# Task item
Everything from the line with "المادية; فَارِسَ, الفرس." to the end of the data is to be retyped exactly, and nothing else.

# Data under study
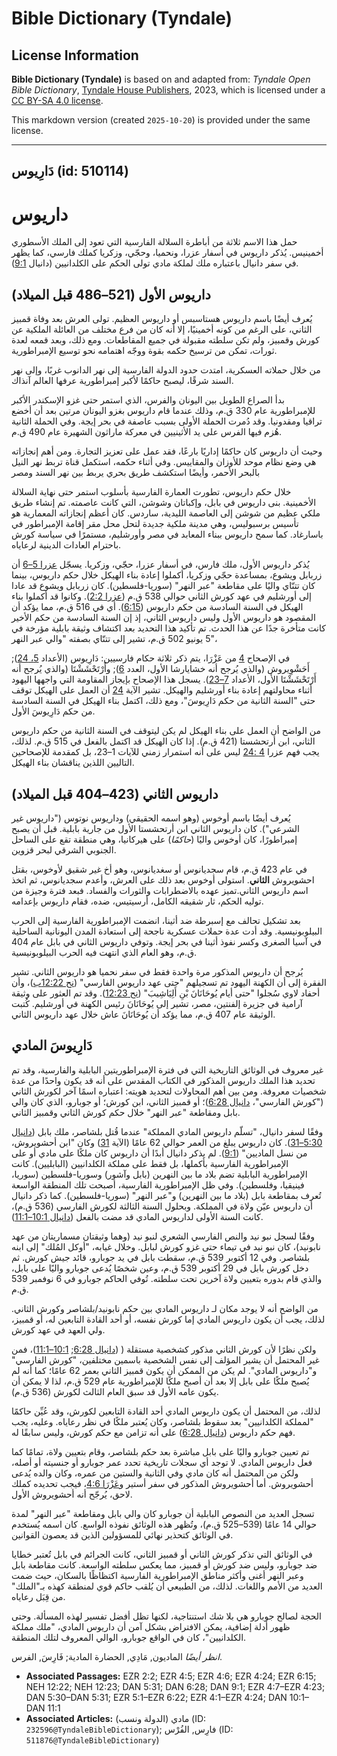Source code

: # Bible Dictionary (Tyndale)

## License Information

**Bible Dictionary (Tyndale)** is based on and adapted from: _Tyndale Open Bible Dictionary_, [Tyndale House Publishers](https://tyndaleopenresources.com/), 2023, which is licensed under a [CC BY-SA 4.0 license](https://creativecommons.org/licenses/by-sa/4.0/legalcode.en).

This markdown version (created `2025-10-20`) is provided under the same license.



--------------------------------

## دَارِيوس (id: 510114)

داريوس
======

حمل هذا الاسم ثلاثة من أباطرة السلالة الفارسية التي تعود إلى الملك الأسطوري أخمينيس. يُذكر داريوس في أسفار عزرا، ونحميا، وحجّي، وزكريا كملك فارسي، كما يظهر في سفر دانيال باعتباره ملك لملكة مادي تولى الحكم على الكلدانيين (دانيال [9:1](https://ref.ly/Dan9:1)).

داريوس الأول (521–486 قبل الميلاد)
----------------------------------

يُعرف أيضًا باسم داريوس هستاسبس أو داريوس العظيم. تولى العرش بعد وفاة قمبيز الثاني، على الرغم من كونه أخمينيًا، إلا أنه كان من فرع مختلف من العائلة الملكية عن كورش وقمبيز، ولم تكن سلطته مقبولة في جميع المقاطعات. ومع ذلك، وبعد قمعه لعدة ثورات، تمكن من ترسيخ حكمه بقوة ووجّه اهتمامه نحو توسيع الإمبراطورية.

من خلال حملاته العسكرية، امتدت حدود الدولة الفارسية إلى نهر الدانوب غربًا، وإلى نهر السند شرقًا، ليصبح حاكمًا لأكبر إمبراطورية عرفها العالم آنذاك.

بدأ الصراع الطويل بين اليونان والفرس، الذي استمر حتى غزو الإسكندر الأكبر للإمبراطورية عام 330 ق.م، وذلك عندما قام داريوس بغزو اليونان مرتين بعد أن أخضع تراقيا ومقدونيا. وقد دُمرت الحملة الأولى بسبب عاصفة في بحر إيجة. وفي الحملة الثانية هُزم فيها الفرس على يد الأثينيين في معركة ماراثون الشهيرة عام 490 ق.م.

وحيث أن داريوس كان حاكمًا إداريًا بارعًا، فقد عمل على تعزيز التجارة. ومن أهم إنجازاته هي وضع نظام موحد للأوزان والمقاييس. وفي أثناء حكمه، استكمل قناة تربط نهر النيل بالبحر الأحمر، وأيضًا استكشف طريق بحري يربط بين نهر السند ومصر

خلال حكم داريوس، تطورت العمارة الفارسية بأسلوب استمر حتى نهاية السلالة الأخمينية. بنى داريوس في بابل، وإكباتان وشوشن، التي كانت عاصمته. تم إنشاء طريق ملكي عظيم من شوشن إلى العاصمة الليدية، ساردس. كان أعظم إنجازاته المعمارية هو تأسيس برسبوليس، وهي مدينة ملكية جديدة لتحل محل مقر إقامة الإمبراطور في باسارغاد. كما سمح داريوس ببناء المعابد في مصر وأورشليم، مستمرًا في سياسة كورش باحترام العادات الدينية لرعاياه.

يُذكر داريوس الأول، ملك فارس، في أسفار عزرا، حجّي، وزكريا. يسجّل [عزرا 5–6](https://ref.ly/Ezra5:1-Ezra6:22) أن زربابل ويشوع، بمساعدة حجّي وزكريا، أكملوا إعادة بناء الهيكل خلال حكم داريوس، بينما كان تتنّاي واليًا على مقاطعة "عبر النهر" (سوريا\-فلسطين). كان زربابل ويشوع قد عادا إلى أورشليم في عهد كورش الثاني حوالي 538 ق.م ([عزرا 2:2](https://ref.ly/Ezra2:2)). وكانوا قد أكملوا بناء الهيكل في السنة السادسة من حكم داريوس ([6:15](https://ref.ly/Ezra6:15)). أي في 516 ق.م، مما يؤكد أن المقصود هو داريوس الأول وليس داريوس الثاني، إذ إن السنة السادسة من حكم الأخير كانت متأخرة جدًا عن هذا الحدث. تم تأكيد هذا التحديد بعد اكتشاف وثيقة بابلية مؤرخة في 5 يونيو 502 ق.م، تشير إلى تتنّاي بصفته "والي عبر النهر"، 

في الإصحاح [4](https://ref.ly/Ezra4:1-Ezra4:24) من عَزْرَا، يتم ذكر ثلاثة حكام فارسيين: دَارِيوس (الأعداد [5، 24](https://ref.ly/Ezra4:5,Ezra4:24)); أَحَشْوِيروش (والذي يُرجح أنه خشايارشا الأول، العدد [6](https://ref.ly/Ezra4:6)); وأَرْتَحْشَشْتَا (والذي يُرجح أنه أَرْتَحْشَشْتَا الأول، الأعداد [7–23](https://ref.ly/Ezra4:7-Ezra4:23)). يسجل هذا الإصحاح بإيجاز المقاومة التي واجهها اليهود أثناء محاولتهم إعادة بناء أورشليم والهيكل. تشير الآية [24](https://ref.ly/Ezra4:24) أن العمل على الهيكل توقف حتى "السنة الثانية من حكم دَارِيوسَ"، ومع ذلك، اكتمل بناء الهيكل في السنة السادسة من حكم دَارِيوسَ الأول. 

من الواضح أن العمل على بناء الهيكل لم يكن ليتوقف في السنة الثانية من حكم داريوس الثاني، ابن أرتحشستا (421 ق.م). إذا كان الهيكل قد اكتمل بالفعل في 515 ق.م. لذلك، يجب فهم عزرا [4 :24](https://ref.ly/Ezra4:24) ليس على أنه استمرار زمني للآيات 1–23، بل كمقدمة للإصحاحين التاليين اللذين يناقشان بناء الهيكل.

داريوس الثاني (423–404 قبل الميلاد)
-----------------------------------

يُعرف أيضًا باسم أوخوس (وهو اسمه الحقيقي) وداريوس نوتوس ("داريوس غير الشرعي"). كان داريوس الثاني ابن أرتحشستا الأول من جارية بابلية. قبل أن يصبح إمبراطورًا، كان أوخوس واليًا (*حاكمًا*) على هيركانيا، وهي منطقة تقع على الساحل الجنوبي الشرقي لبحر قزوين.

في عام 423 ق.م، قام سجديانوس أو سغدیانوس، وهو أخ غير شقيق لأوخوس، بقتل احشويروش **الثاني**. استولى أوخوس بعد ذلك على العرش، وأعدم سجديانوس، ثم اتخذ اسم داريوس الثاني.تميز عهده بالاضطرابات والثورات والفساد. فبعد فترة وجيزة من توليه الحكم، ثار شقيقه الكامل، أرسيتيس، ضده، فقام داريوس بإعدامه.

بعد تشكيل تحالف مع إسبرطة ضد أثينا، انضمت الإمبراطورية الفارسية إلى الحرب البيلوبونيسية. وقد أدت عدة حملات عسكرية ناجحة إلى استعادة المدن اليونانية الساحلية في آسيا الصغرى وكسر نفوذ أثينا في بحر إيجة. وتوفي داريوس الثاني في بابل عام 404 ق.م، وهو العام الذي انتهت فيه الحرب البيلوبونيسية.

يُرجح أن داريوس المذكور مرة واحدة فقط في سفر نحميا هو داريوس الثاني. تشير الفقرة إلى أن الكهنة اليهود تم تسجيلهم "حتى عهد داريوس الفارسي" ([نح 12:22ب](https://ref.ly/Neh12:22))، وأن أحفاد لاوي سُجلوا "حتى أيام يُوحَانَانَ بْنِ أَلِيَاشِيبَ" ([نح 12:23](https://ref.ly/Neh12:23)). وقد تم العثور على وثيقة آرامية في جزيرة إلفنتين، مصر، تشير إلى يُوحَانَانَ رئيس الكهنة في أورشليم. كُتبت الوثيقة عام 407 ق.م، مما يؤكد أن يُوحَانَانَ عاش خلال عهد داريوس الثاني.

دَارِيوسَ المادي
----------------

غير معروف في الوثائق التاريخية التي في فترة الإمبراطوريتين البابلية والفارسية، وقد تم تحديد هذا الملك داريوس المذكور في الكتاب المقدس على أنه قد يكون واحدًا من عدة شخصيات معروفة. ومن بين أهم المحاولات لتحديد هويته: اعتباره اسمًا آخر لكورش الثاني ("كورش الفارسي"، [دانيال 6:28](https://ref.ly/Dan6:28))؛ أو قمبيز الثاني، ابن كورش؛ أو جوبارو، الذي كان والي بابل ومقاطعة "عبر النهر" خلال حكم كورش الثاني وقمبيز الثاني.

وفقًا لسفر دانيال، "تسلّم داريوس المادي المملكة" عندما قُتل بلشاصر، ملك بابل ([دانيال 5:30–31](https://ref.ly/Dan5:30-Dan5:31)). كان داريوس يبلغ من العمر حوالي 62 عامًا (الآية [31](https://ref.ly/Dan5:31)) وكان "ابن أحشويروش، من نسل الماديين" ([9:1](https://ref.ly/Dan9:1)). لم يذكر دانيال أبدًا أن داريوس كان ملكًا على مادي أو على الإمبراطورية الفارسية بأكملها، بل فقط على مملكة الكلدانيين (البابليين). كانت الإمبراطورية البابلية تضم بلاد ما بين النهرين (بابل وآشور) وسوريا\-فلسطين (سوريا، فينيقيا، وفلسطين). وفي ظل الإمبراطورية الفارسية، أصبحت تلك المنطقة الواسعة تُعرف بمقاطعة بابل (بلاد ما بين النهرين) و"عبر النهر" (سوريا\-فلسطين). كما ذكر دانيال أن داريوس عيّن ولاة في المملكة. وبحلول السنة الثالثة لكورش الفارسي (536 ق.م)، كانت السنة الأولى لداريوس المادي قد مضت بالفعل ([دانيال 10:1–11:1](https://ref.ly/Dan10:1-Dan11:1)).

وفقًا لسجل نبو نيد والنص الفارسي الشعري لنبو نيد (وهما وثيقتان مسماريتان من عهد نابونيد)، كان نبو نيد في تيماء حتى غزو كورش لبابل. وخلال غيابه، "أوكل المُلك" إلى ابنه بلشاصر. وفي 12 أكتوبر 539 ق.م، سقطت بابل في يد جوبارو، قائد جيش كورش. ثم دخل كورش بابل في 29 أكتوبر 539 ق.م، وعين شخصًا يُدعى جوبارو واليًا على بابل، والذي قام بدوره بتعيين ولاة آخرين تحت سلطته. تُوفي الحاكم جوبارو في 6 نوفمبر 539 ق.م.

من الواضح أنه لا يوجد مكان لـ داريوس المادي بين حكم نابونيد/بلشاصر وكورش الثاني. لذلك، يجب أن يكون داريوس المادي إما كورش نفسه، أو أحد القادة التابعين له، أو قمبيز، ولي العهد في عهد كورش.

ولكن نظرًا لأن كورش الثاني مذكور كشخصية مستقلة ( ([دانيال 6:28](https://ref.ly/Dan6:28); [10:1–11:1](https://ref.ly/Dan10:1-Dan11:1))، فمن غير المحتمل أن يشير المؤلف إلى نفس الشخصية باسمين مختلفين، "كورش الفارسي" و"داريوس المادي". لم يكن من الممكن أن يكون قمبيز الثاني بعمر 62 عامًا؛ كما أنه لم يُصبح ملكًا على بابل إلا بعد أن أصبح ملكًا للإمبراطورية عام 529 ق.م، لذا لا يمكن أن يكون عامه الأول قد سبق العام الثالث لكورش (536 ق.م).

لذلك، من المحتمل أن يكون داريوس المادي أحد القادة التابعين لكورش، وقد عُيِّن حاكمًا "لمملكة الكلدانيين" بعد سقوط بلشاصر، وكان يُعتبر ملكًا في نظر رعاياه. وعليه، يجب فهم حكم داريوس ([دانيال 6:28](https://ref.ly/Dan6:28)) على أنه تزامن مع حكم كورش، وليس سابقًا له.

تم تعيين جوبارو واليًا على بابل مباشرة بعد حكم بلشاصر، وقام بتعيين ولاة، تمامًا كما فعل داريوس المادي. لا توجد أي سجلات تاريخية تحدد عمر جوبارو أو جنسيته أو أصله، ولكن من المحتمل أنه كان مادي وفي الثانية والستين من عمره، وكان والده يُدعى أحشويروش. أما أحشويروش المذكور في سفر أستير و[عَزْرَا 4:6](https://ref.ly/Ezra4:6)، فيجب تحديده كملك لاحق، يُرجّح أنه أحشويروش الأول.

تسجل العديد من النصوص البابلية أن جوبارو كان والي بابل ومقاطعة "عبر النهر" لمدة حوالي 14 عامًا (539–525 ق.م)، وتُظهر هذه الوثائق نفوذه الواسع. كان اسمه يُستخدم في الوثائق كتحذير نهائي للمسؤولين الذين قد يعصون القوانين.

في الوثائق التي تذكر كورش الثاني أو قمبيز الثاني، كانت الجرائم في بابل تُعتبر خطايا ضد جوبارو، وليس ضد كورش أو قمبيز، مما يعكس سلطته الواسعة. كانت مقاطعة بابل وعبر النهر أغنى وأكثر مناطق الإمبراطورية الفارسية اكتظاظًا بالسكان، حيث ضمت العديد من الأمم واللغات. لذلك، من الطبيعي أن يُلقب حاكم قوي لمنطقة كهذه بـ"الملك" من قِبَل رعاياه.

الحجة لصالح جوبارو هي بلا شك استنتاجية، لكنها تظل أفضل تفسير لهذه المسألة. وحتى ظهور أدلة إضافية، يمكن الافتراض بشكل آمن أن داريوس المادي، "ملك مملكة الكلدانيين"، كان في الواقع جوبارو، الوالي المعروف لتلك المنطقة.

*انظر أيضًا* الماديون, مَادِي, الحضارة المادية; فَارِسَ, الفرس.

* **Associated Passages:** EZR 2:2; EZR 4:5; EZR 4:6; EZR 4:24; EZR 6:15; NEH 12:22; NEH 12:23; DAN 5:31; DAN 6:28; DAN 9:1; EZR 4:7–EZR 4:23; DAN 5:30–DAN 5:31; EZR 5:1–EZR 6:22; EZR 4:1–EZR 4:24; DAN 10:1–DAN 11:1
* **Associated Articles:** مادي (الدولة ونسب) (ID: `232596@TyndaleBibleDictionary`); فارِس, الفُرْس (ID: `511876@TyndaleBibleDictionary`)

# Answer
*انظر أيضًا* الماديون, مَادِي, الحضارة المادية; فَارِسَ, الفرس.

* **Associated Passages:** EZR 2:2; EZR 4:5; EZR 4:6; EZR 4:24; EZR 6:15; NEH 12:22; NEH 12:23; DAN 5:31; DAN 6:28; DAN 9:1; EZR 4:7–EZR 4:23; DAN 5:30–DAN 5:31; EZR 5:1–EZR 6:22; EZR 4:1–EZR 4:24; DAN 10:1–DAN 11:1
* **Associated Articles:** مادي (الدولة ونسب) (ID: `232596@TyndaleBibleDictionary`); فارِس, الفُرْس (ID: `511876@TyndaleBibleDictionary`)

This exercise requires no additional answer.